-- Opening Marker --

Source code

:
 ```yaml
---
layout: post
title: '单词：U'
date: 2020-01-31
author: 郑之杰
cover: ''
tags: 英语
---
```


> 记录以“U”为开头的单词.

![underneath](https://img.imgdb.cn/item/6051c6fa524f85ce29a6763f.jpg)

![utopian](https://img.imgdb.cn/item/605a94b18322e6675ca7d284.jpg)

-- Closing Marker --

Instructions for the task.
From the records above, return each line where "imgdb" occurs.

Your solution.
![underneath](https://img.imgdb.cn/item/6051c6fa524f85ce29a6763f.jpg)
![utopian](https://img.imgdb.cn/item/605a94b18322e6675ca7d284.jpg)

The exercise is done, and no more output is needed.